Un track joué en club, combien ça rapporte à son auteur ?

par Olivier Pellerin

Le 23 avril dernier marquait la journée mondiale du droit d’auteur. L’occasion rêvée de se livrer à une étude de cas significative : résumer schématiquement combien rapporte en droits à son auteur un titre joué en set. Nous espérions pouvoir exposer quelque chose comme : « pour une soirée de x entrées à y euros lors de laquelle vous avez joué un de vos tracks sur un set de 2h, il vous reviendra z euros en droits d’auteur ». CQFD. Fin de l’article. Sauf que non. Beaucoup trop de paramètres et de cas particuliers entrent en ligne de compte pour pouvoir systématiser une règle de calcul. Nous avons donc consulté divers acteurs et spécialistes en la matière. Voici finalement nos explications, qu’on espère le plus lisibles possible, de la cascade complexe que suivent les droits d’auteurs de l’exécution d’un track à la répartition des droits qu’il génère.

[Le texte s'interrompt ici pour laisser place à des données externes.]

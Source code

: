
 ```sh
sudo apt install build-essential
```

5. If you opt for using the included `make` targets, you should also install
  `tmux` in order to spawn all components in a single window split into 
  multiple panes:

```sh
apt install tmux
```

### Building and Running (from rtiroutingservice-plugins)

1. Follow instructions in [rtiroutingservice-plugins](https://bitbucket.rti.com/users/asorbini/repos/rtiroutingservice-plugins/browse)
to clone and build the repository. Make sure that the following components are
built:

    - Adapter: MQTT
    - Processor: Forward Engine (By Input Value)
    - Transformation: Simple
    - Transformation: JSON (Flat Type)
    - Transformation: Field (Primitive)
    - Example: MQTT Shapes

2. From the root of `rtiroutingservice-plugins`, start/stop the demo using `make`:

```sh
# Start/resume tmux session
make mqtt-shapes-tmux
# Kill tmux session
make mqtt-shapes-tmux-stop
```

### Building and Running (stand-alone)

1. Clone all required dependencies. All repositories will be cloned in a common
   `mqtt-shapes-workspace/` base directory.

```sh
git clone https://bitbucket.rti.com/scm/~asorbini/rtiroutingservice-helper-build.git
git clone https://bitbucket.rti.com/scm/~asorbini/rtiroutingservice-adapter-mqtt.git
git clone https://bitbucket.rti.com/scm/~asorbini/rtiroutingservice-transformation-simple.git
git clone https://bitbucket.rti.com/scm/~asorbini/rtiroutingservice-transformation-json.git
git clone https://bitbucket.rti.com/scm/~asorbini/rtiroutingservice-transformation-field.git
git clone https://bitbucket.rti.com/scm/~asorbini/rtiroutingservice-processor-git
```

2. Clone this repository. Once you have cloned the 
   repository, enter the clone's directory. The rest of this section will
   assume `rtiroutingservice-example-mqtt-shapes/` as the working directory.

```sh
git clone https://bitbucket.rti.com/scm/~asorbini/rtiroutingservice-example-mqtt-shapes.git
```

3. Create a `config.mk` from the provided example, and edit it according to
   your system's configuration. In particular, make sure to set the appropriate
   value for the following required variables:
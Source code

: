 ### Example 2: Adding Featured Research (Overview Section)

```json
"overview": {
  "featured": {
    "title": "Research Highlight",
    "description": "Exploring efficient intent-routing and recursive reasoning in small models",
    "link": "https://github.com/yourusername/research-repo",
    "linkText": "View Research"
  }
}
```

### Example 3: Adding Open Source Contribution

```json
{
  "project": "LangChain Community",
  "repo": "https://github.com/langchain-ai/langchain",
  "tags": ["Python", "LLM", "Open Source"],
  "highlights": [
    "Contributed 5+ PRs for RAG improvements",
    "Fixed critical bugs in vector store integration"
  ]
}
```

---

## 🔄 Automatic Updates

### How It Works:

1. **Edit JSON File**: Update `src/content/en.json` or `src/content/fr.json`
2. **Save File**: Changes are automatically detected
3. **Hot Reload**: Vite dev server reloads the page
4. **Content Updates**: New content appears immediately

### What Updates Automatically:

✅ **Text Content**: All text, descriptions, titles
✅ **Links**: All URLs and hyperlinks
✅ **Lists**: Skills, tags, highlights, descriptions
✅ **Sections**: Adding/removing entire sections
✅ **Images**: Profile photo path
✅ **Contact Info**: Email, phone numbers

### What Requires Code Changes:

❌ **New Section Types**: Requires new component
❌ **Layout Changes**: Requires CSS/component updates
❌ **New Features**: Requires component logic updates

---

La Sacem (Société des Auteurs, Compositeurs et Éditeurs de musique), qui perçoit et répartit les droits d’auteurs, se garde bien de fournir une réponse unique : « donner des chiffres précis ne serait pas significatif, tant la valorisation de l’usage des œuvres dépend de nombreux paramètres : taille de l’audience, durée du set, durée de l’œuvre, type d’établissement qui reçoit le DJ, statut légal de l’œuvre (selon le nombre de compositeurs/auteurs/éditeurs), nombre de titres joués au cours de la soirée, économie de la soirée… »

Alors qu’est-ce qu’on fait ?
On plonge les mains dans le cambouis !

Sur quelle base sont calculés les droits ?

A priori, il s’agît du chiffre d’affaires généré par le lieu en billetterie et en bar. Tous les lieux qui diffusent de la musique payent des forfaits à la Sacem au titre des droits d’auteurs, selon un barème que la Sacem expose ainsi : « pour les établissements de danse et de spectacle vivant, les taux de base sont de 5,39% sur la billetterie et de 2,34% sur les autres recettes (bar/restauration). Toutefois, la plupart des ‘clubs électro’ sont encore traités sous le tarif établissements de danse et de spectacles proposant des animations à caractère dansant, dont le principe tarifaire est d’un taux de base de 2,65% sur la totalité du CA Billetterie ». Le premier type d’établissement correspond aux clubs qui programment des plateaux (ceux qui nous intéressent), le second rassemble les discothèques à l’ancienne, auxquelles s’applique un barème de droits en fonction du chiffre d’affaires (disponible en page 3 de ce document).

Prenons un cas pratique !

Par exemple un DJ set au Rex, qu’on supposera bien rempli, disons 800 places à 15€.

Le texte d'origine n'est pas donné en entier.